Bank Negara Reserves Fall by USD7.4bn

As the year closes all Anak Bangsa Malaysia should take stock of the disastrous impact the economic downturn will bring in 2009. The threat of retrenchment and unemployment are ever looming. Retrenchment can be particularly traumatic for young executives already committed to housing and car loans and to maintain a new family.

KUALA LUMPUR, Nov 11 — Malaysia’s international reserve position shows a further US$7.4 billion decline to US$100.2 billion as at Oct 31, according to latest figures released by Bank Negara. The amount, said the central bank, was “enough to finance 8.1 months of retained imports and is 3.7 times the short-term external debt position”.

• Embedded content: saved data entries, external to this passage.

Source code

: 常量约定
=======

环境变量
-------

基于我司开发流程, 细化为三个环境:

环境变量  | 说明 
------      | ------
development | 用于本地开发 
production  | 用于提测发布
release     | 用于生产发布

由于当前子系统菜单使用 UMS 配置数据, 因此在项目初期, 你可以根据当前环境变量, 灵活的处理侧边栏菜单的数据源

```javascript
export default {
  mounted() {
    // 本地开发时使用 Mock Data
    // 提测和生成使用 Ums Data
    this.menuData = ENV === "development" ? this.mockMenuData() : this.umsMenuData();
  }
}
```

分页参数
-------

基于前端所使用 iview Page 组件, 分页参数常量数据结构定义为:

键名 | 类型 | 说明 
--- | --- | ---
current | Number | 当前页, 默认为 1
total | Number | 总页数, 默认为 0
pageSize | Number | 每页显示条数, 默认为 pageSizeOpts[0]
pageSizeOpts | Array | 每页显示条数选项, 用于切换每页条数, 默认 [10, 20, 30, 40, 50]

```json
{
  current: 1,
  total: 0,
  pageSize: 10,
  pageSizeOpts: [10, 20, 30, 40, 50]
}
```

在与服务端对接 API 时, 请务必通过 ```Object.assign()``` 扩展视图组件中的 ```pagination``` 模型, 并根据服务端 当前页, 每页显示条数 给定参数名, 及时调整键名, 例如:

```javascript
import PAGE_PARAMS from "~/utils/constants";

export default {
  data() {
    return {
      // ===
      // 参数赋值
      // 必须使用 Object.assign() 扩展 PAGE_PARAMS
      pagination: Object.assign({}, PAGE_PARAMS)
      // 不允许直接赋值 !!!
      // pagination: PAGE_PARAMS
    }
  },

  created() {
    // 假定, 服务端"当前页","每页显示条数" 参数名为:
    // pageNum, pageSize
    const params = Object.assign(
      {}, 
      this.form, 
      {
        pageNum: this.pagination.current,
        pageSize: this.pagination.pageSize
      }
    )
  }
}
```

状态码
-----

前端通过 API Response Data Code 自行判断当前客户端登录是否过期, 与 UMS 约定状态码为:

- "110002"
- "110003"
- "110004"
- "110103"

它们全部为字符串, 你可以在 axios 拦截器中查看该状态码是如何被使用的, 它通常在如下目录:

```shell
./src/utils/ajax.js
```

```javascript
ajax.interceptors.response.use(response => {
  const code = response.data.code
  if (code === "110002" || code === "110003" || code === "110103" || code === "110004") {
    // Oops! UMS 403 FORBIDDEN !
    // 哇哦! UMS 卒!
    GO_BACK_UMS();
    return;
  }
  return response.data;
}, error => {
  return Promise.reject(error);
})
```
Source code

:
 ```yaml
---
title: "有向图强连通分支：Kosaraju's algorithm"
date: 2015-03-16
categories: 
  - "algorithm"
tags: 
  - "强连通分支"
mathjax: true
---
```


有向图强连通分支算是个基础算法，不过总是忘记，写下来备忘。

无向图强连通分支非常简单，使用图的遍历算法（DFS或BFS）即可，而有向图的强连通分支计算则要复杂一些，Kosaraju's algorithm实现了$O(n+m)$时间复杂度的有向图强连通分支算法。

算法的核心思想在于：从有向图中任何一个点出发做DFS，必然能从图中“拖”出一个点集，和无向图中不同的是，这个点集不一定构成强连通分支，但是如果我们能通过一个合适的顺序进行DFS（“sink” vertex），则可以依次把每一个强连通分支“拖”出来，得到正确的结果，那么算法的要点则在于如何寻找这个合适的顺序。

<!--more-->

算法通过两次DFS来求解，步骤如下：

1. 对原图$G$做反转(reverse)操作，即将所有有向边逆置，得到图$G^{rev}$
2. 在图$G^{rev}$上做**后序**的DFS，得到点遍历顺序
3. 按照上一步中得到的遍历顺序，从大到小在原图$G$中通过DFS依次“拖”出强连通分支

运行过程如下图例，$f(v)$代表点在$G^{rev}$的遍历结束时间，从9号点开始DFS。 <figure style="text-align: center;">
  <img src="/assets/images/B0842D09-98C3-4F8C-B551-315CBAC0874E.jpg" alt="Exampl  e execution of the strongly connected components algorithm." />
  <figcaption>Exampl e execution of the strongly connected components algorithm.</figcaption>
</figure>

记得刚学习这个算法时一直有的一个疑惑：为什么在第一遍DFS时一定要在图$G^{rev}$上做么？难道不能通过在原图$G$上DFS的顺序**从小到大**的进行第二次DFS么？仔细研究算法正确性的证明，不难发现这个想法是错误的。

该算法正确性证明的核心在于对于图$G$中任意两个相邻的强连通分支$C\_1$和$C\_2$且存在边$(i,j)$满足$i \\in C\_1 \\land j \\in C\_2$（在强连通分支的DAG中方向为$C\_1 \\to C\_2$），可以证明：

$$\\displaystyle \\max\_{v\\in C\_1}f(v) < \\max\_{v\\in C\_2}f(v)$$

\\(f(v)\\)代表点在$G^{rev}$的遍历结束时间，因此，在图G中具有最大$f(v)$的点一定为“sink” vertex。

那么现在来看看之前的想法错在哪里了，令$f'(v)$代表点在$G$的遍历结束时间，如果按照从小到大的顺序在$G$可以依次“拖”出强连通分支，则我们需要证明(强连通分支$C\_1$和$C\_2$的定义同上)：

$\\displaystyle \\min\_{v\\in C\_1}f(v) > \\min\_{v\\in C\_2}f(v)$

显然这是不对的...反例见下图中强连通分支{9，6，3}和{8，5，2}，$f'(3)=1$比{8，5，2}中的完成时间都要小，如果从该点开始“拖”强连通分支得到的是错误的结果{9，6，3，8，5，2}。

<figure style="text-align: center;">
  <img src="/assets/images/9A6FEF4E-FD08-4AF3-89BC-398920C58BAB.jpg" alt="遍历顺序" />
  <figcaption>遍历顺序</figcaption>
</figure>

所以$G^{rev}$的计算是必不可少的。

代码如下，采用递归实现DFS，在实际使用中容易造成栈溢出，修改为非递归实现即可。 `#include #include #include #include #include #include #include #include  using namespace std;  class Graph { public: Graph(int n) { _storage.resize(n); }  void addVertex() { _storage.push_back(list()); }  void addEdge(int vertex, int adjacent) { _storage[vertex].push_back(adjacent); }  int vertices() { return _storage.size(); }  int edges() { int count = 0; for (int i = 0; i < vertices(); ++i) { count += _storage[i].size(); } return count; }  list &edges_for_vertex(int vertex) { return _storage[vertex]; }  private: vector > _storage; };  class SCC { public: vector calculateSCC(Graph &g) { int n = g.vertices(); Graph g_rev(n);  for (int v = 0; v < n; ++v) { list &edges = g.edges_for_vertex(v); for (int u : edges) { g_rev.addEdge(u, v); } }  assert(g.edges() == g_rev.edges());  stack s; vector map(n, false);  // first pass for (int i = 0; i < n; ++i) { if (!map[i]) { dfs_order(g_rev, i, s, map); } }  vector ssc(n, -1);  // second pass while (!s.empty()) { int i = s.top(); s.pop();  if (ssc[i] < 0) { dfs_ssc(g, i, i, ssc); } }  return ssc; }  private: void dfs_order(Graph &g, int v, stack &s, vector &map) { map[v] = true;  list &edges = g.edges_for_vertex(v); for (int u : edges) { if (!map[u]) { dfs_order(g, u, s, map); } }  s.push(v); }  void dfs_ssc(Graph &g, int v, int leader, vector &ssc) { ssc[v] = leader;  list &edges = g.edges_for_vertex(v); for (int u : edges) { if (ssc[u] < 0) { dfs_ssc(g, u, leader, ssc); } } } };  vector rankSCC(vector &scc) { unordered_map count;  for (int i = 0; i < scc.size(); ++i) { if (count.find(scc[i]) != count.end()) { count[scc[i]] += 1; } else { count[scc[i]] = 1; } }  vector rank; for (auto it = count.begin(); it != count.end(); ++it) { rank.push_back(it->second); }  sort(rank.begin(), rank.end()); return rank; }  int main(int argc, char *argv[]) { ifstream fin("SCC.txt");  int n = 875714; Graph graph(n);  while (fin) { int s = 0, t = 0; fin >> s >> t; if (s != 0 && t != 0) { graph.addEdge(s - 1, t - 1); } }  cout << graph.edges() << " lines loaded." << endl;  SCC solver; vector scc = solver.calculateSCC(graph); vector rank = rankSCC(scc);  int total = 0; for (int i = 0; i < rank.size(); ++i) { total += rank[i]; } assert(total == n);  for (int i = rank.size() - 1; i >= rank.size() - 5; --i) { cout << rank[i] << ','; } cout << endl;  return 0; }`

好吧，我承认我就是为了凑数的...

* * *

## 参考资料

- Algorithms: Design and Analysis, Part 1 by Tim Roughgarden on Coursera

For the whole of October, the central bank’s reserves fell by US$9.5 billion compared with US$12.8 billion the previous month. In fact, Malaysia’s reserves have fallen by US$25.5 billion since it peaked at US$125.7 billion in June this year. The sharp falls illustrate the growing risk-aversion of foreign investors as they flee emerging markets before the fallout from the global financial turmoil begins to seriously affect countries like Malaysia. It also mirrors the central bank’s bid to maintain the stability of the ringgit.

Most analysts attributed the fall in reserves to the outflow of short-term capital because the exit of capital coincided with a contraction in the capitalisation of the local bourse which declined to RM655.3 billion at end-October from over RM719 billion on Oct 15. The ringgit fell from RM2.51 against the greenback to RM2.55.

Even so, some analysts drew comfort from the figures. Arab-Malaysian’s research house, for instance, said the steep reserve drop from June suggested that “almost all the hot money that came in the first half of 2008 had left, leaving behind the long term investment in the system”.
The securities house said this was reflected in the “narrowing” of short-term debt which was reduced to 3.7 times the short-term external debt position. Meanwhile, it said that the 8.1 level of retained imports that the reserves covered was well over the international norm of three months and that was enough to maintain ample liquidity estimated at RM254 billion at end-September.

Going forward, these sentiments would seem to vindicate fund manager Tan Teng Boo’s assertion two weeks ago that the Malaysian market had bottomed out. Arab-Malaysian agreed, saying that there would be “positive capital inflow going forward”. It pointed out that the stock market capitalisation had edged upwards to nearly RM680 billion while the ringgit remained steady at RM2.55 to the US dollar.